▼

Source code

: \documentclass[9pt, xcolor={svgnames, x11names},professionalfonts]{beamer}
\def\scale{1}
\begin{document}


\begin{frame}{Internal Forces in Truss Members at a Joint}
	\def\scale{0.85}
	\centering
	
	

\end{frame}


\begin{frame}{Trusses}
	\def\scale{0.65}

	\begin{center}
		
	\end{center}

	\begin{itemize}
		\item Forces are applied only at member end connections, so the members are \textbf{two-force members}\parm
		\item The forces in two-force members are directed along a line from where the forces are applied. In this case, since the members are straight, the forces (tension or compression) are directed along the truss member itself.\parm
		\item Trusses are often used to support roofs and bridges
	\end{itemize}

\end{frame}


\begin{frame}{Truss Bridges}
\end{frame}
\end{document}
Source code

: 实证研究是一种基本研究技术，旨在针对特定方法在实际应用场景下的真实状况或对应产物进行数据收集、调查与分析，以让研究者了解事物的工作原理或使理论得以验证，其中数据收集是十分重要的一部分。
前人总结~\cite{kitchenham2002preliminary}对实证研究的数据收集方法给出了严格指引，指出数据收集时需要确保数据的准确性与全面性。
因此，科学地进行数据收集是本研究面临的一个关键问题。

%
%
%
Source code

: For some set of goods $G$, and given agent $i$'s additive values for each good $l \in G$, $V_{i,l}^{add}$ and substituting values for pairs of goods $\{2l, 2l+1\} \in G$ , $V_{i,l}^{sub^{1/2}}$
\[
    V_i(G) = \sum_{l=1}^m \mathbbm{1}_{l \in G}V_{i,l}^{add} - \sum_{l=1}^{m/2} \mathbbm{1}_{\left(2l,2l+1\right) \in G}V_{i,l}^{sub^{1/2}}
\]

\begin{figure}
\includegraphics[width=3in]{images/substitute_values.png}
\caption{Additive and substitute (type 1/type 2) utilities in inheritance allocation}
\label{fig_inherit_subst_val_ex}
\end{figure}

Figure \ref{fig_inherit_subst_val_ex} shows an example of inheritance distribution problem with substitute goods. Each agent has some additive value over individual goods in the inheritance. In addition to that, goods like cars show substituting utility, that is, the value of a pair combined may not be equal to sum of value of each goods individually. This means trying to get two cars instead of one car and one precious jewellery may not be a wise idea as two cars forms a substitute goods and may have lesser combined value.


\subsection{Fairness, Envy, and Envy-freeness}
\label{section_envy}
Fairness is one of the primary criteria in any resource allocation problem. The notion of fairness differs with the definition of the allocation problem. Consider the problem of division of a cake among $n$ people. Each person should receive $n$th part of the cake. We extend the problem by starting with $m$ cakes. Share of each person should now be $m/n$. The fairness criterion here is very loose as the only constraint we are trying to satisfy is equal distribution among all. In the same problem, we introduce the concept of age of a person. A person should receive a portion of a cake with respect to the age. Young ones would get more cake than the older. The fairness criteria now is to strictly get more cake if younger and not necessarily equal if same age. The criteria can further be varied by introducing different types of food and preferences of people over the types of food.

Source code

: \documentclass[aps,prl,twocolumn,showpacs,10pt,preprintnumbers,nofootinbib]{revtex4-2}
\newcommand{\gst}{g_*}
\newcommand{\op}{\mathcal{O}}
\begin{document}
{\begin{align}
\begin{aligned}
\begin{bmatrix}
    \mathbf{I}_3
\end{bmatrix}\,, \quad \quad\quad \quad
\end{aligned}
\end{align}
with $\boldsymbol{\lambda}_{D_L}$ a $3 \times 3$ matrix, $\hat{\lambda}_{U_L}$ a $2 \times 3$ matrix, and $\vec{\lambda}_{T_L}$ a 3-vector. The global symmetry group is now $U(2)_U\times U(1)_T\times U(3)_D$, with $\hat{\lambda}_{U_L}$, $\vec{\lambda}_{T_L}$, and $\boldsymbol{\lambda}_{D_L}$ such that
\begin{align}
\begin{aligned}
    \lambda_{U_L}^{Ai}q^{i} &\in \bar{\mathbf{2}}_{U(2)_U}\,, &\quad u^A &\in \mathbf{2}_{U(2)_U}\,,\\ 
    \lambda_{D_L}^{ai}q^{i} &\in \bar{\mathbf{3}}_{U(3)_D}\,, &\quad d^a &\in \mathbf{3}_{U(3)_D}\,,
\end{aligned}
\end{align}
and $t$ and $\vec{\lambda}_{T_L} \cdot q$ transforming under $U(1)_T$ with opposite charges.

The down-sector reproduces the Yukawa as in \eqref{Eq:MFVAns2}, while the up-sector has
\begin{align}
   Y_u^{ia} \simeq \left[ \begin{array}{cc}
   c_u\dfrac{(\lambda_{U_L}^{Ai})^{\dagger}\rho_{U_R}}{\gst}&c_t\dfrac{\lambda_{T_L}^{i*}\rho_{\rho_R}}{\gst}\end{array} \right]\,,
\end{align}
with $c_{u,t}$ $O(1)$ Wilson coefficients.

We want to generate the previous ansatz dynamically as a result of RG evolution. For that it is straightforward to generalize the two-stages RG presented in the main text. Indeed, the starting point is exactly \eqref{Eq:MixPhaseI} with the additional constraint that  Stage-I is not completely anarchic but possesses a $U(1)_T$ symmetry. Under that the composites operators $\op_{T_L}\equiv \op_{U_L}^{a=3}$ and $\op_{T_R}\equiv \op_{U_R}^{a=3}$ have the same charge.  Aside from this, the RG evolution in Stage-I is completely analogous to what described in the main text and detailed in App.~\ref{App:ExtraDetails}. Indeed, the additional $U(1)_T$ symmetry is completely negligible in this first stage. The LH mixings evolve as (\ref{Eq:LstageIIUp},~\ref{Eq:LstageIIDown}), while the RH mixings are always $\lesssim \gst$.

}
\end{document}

▲

__INSTRUCTIONS TO FOLLOW__
For this exercise, return every line from the data that holds the string "parm".

__YOUR RESPONSE__
		\item Forces are applied only at member end connections, so the members are \textbf{two-force members}\parm
		\item The forces in two-force members are directed along a line from where the forces are applied. In this case, since the members are straight, the forces (tension or compression) are directed along the truss member itself.\parm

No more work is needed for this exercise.